**** Records ****

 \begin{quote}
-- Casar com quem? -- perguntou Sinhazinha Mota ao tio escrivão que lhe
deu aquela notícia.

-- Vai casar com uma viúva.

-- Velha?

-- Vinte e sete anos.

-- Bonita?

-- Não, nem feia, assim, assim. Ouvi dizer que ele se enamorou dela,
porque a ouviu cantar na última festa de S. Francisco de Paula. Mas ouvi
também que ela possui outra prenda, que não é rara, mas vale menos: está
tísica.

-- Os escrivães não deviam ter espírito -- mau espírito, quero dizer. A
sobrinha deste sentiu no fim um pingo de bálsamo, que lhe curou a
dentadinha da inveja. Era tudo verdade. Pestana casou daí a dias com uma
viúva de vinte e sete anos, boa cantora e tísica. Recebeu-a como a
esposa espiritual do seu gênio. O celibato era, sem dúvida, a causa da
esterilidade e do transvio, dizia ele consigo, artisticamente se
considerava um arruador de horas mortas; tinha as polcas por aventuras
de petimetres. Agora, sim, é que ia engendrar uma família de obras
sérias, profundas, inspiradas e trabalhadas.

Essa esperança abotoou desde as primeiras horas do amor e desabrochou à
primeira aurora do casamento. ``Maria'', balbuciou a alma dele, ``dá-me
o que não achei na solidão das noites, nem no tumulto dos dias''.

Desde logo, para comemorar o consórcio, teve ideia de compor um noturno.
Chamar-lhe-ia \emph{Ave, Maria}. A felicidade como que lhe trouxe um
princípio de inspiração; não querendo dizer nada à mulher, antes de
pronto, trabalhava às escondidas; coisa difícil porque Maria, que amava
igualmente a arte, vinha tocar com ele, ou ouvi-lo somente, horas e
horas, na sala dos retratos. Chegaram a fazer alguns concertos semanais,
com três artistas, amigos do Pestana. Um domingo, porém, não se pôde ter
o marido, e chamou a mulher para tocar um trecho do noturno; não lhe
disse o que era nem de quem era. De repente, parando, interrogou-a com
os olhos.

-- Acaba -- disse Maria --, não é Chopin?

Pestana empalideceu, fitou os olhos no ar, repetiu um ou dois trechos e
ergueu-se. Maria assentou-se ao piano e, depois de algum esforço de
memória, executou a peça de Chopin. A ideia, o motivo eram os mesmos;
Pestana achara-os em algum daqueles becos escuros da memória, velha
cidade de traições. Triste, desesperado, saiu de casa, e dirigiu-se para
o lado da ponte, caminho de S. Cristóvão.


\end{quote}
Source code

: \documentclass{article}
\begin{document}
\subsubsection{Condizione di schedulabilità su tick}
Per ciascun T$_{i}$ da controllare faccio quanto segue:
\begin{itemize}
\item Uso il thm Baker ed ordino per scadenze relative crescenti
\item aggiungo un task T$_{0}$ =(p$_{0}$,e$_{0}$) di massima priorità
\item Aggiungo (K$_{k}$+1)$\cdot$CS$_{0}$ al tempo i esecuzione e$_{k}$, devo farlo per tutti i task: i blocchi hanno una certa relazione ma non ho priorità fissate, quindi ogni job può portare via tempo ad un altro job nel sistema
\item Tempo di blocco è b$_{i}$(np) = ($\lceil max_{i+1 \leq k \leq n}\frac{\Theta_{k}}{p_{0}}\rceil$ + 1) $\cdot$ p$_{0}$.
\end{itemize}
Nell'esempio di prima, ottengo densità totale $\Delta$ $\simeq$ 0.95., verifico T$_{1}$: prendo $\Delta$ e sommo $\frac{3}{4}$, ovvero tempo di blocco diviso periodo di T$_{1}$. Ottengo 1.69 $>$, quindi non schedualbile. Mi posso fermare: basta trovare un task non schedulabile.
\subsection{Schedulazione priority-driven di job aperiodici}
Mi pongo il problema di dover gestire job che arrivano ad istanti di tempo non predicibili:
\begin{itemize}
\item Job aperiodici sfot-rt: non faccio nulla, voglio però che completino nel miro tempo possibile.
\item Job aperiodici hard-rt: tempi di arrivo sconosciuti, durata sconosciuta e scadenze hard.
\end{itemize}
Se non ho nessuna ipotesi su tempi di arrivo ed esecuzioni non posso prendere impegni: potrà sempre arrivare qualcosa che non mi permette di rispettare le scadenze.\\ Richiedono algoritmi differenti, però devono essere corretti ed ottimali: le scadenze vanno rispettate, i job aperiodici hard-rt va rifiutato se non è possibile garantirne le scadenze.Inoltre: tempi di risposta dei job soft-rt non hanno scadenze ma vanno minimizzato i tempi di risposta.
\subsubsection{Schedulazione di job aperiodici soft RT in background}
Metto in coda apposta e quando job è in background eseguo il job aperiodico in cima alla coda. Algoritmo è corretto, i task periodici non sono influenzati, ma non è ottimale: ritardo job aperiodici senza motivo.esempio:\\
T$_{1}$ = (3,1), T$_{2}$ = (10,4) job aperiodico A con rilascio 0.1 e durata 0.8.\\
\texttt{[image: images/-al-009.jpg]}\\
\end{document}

****

Action item: Please copy, exactly as written, every line in the listing above from the line with "Source code" up to and including the line with "Nell'esempio di prima, ottengo".

Task output:
Source code

: \documentclass{article}
\begin{document}
\subsubsection{Condizione di schedulabilità su tick}
Per ciascun T$_{i}$ da controllare faccio quanto segue:
\begin{itemize}
\item Uso il thm Baker ed ordino per scadenze relative crescenti
\item aggiungo un task T$_{0}$ =(p$_{0}$,e$_{0}$) di massima priorità
\item Aggiungo (K$_{k}$+1)$\cdot$CS$_{0}$ al tempo i esecuzione e$_{k}$, devo farlo per tutti i task: i blocchi hanno una certa relazione ma non ho priorità fissate, quindi ogni job può portare via tempo ad un altro job nel sistema
\item Tempo di blocco è b$_{i}$(np) = ($\lceil max_{i+1 \leq k \leq n}\frac{\Theta_{k}}{p_{0}}\rceil$ + 1) $\cdot$ p$_{0}$.
\end{itemize}
Nell'esempio di prima, ottengo densità totale $\Delta$ $\simeq$ 0.95., verifico T$_{1}$: prendo $\Delta$ e sommo $\frac{3}{4}$, ovvero tempo di blocco diviso periodo di T$_{1}$. Ottengo 1.69 $>$, quindi non schedualbile. Mi posso fermare: basta trovare un task non schedulabile.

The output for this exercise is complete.